» Directions
Where does "them" appear in the data? Return each line that holds it.

» Task material
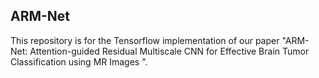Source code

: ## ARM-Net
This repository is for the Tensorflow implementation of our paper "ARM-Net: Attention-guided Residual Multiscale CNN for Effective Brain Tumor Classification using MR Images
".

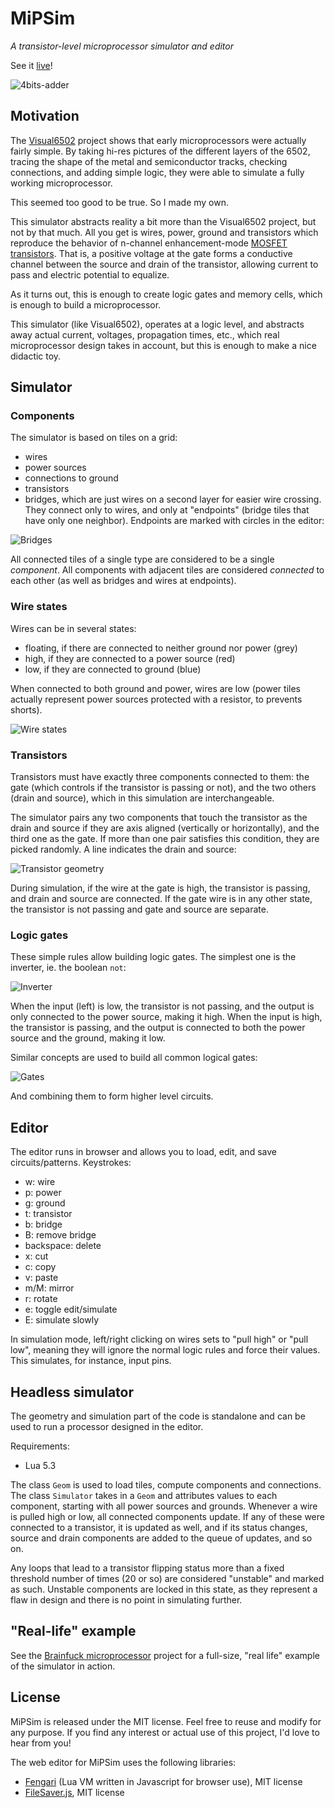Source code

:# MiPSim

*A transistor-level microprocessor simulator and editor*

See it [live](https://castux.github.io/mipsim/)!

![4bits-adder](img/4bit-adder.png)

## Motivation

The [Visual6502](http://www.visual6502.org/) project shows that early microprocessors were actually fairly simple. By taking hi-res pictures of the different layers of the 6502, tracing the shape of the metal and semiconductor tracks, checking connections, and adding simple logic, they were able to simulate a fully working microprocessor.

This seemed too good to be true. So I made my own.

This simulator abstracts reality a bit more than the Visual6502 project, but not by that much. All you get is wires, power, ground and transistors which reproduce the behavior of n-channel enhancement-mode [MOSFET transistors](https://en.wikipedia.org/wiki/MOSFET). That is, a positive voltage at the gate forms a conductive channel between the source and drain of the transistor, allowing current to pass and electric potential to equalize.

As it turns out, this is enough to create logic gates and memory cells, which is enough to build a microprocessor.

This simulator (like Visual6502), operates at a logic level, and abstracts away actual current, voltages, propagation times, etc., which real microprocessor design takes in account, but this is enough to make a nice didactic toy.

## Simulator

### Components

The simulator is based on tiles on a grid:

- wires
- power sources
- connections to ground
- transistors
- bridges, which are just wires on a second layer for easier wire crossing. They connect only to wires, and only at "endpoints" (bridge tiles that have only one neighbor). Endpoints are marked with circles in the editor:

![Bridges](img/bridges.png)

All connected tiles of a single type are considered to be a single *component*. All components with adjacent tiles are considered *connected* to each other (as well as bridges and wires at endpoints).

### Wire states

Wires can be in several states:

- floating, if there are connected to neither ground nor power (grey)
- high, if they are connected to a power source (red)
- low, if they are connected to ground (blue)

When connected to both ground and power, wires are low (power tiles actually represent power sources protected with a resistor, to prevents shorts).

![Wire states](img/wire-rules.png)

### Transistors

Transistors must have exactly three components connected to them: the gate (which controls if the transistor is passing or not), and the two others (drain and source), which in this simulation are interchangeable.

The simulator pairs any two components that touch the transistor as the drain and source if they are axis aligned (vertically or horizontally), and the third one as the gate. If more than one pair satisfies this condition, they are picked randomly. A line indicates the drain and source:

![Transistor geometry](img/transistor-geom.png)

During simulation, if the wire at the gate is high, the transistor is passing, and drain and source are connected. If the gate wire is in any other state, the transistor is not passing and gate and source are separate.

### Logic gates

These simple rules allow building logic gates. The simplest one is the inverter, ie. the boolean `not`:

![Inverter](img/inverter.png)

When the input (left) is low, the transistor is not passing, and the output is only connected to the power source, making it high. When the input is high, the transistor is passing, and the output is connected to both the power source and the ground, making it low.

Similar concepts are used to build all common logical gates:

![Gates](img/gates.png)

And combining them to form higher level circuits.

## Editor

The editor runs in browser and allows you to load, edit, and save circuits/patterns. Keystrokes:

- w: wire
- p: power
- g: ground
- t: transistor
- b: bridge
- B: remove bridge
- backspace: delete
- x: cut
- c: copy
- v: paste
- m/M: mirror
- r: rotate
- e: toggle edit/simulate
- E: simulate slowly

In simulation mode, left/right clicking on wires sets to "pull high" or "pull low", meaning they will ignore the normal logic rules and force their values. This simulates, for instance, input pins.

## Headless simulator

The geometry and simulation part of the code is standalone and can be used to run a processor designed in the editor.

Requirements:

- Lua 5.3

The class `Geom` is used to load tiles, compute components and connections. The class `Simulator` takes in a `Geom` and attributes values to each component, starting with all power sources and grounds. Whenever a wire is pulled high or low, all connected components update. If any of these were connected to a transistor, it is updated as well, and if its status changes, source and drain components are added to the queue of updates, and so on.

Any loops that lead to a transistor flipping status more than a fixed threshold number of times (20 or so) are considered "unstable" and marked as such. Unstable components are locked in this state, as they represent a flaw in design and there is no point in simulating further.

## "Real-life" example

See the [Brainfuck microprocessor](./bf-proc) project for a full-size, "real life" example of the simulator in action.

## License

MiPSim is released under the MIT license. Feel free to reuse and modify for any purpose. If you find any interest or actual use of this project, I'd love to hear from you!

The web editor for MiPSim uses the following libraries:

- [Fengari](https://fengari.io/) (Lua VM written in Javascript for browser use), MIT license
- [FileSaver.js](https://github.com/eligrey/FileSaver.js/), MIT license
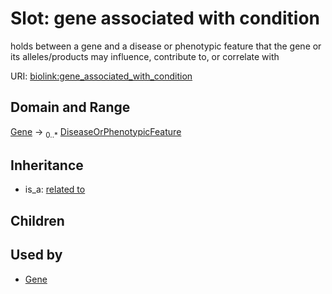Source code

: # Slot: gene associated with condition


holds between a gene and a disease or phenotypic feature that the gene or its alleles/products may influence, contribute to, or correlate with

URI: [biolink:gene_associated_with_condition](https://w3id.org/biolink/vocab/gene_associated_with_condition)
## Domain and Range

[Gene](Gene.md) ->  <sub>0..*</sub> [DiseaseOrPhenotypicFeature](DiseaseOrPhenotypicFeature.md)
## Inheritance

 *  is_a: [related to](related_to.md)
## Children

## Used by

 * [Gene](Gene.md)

» Reply to the task
Transistors must have exactly three components connected to them: the gate (which controls if the transistor is passing or not), and the two others (drain and source), which in this simulation are interchangeable.
And combining them to form higher level circuits.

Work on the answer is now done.